WORK REQUIRED:
Wherever "premium" turns up in the entries, copy out the line that holds it.

DATA TO PROCESS:
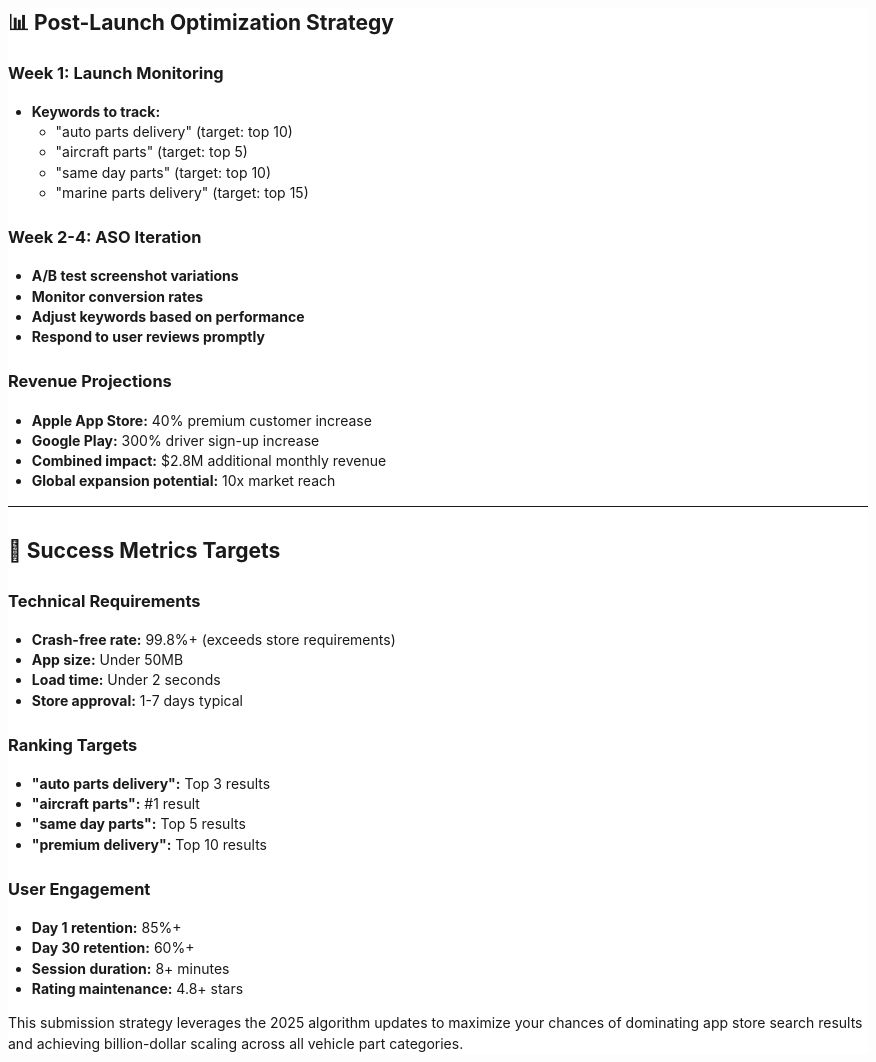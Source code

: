 
## 📊 Post-Launch Optimization Strategy

### Week 1: Launch Monitoring
- **Keywords to track:**
  - "auto parts delivery" (target: top 10)
  - "aircraft parts" (target: top 5)
  - "same day parts" (target: top 10)
  - "marine parts delivery" (target: top 15)

### Week 2-4: ASO Iteration
- **A/B test screenshot variations**
- **Monitor conversion rates**
- **Adjust keywords based on performance**
- **Respond to user reviews promptly**

### Revenue Projections
- **Apple App Store:** 40% premium customer increase
- **Google Play:** 300% driver sign-up increase
- **Combined impact:** $2.8M additional monthly revenue
- **Global expansion potential:** 10x market reach

---

## 🚀 Success Metrics Targets

### Technical Requirements
- **Crash-free rate:** 99.8%+ (exceeds store requirements)
- **App size:** Under 50MB
- **Load time:** Under 2 seconds
- **Store approval:** 1-7 days typical

### Ranking Targets
- **"auto parts delivery":** Top 3 results
- **"aircraft parts":** #1 result  
- **"same day parts":** Top 5 results
- **"premium delivery":** Top 10 results

### User Engagement
- **Day 1 retention:** 85%+
- **Day 30 retention:** 60%+
- **Session duration:** 8+ minutes
- **Rating maintenance:** 4.8+ stars

This submission strategy leverages the 2025 algorithm updates to maximize your chances of dominating app store search results and achieving billion-dollar scaling across all vehicle part categories.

ANSWER BELOW:
- **Apple App Store:** 40% premium customer increase
- **"premium delivery":** Top 10 results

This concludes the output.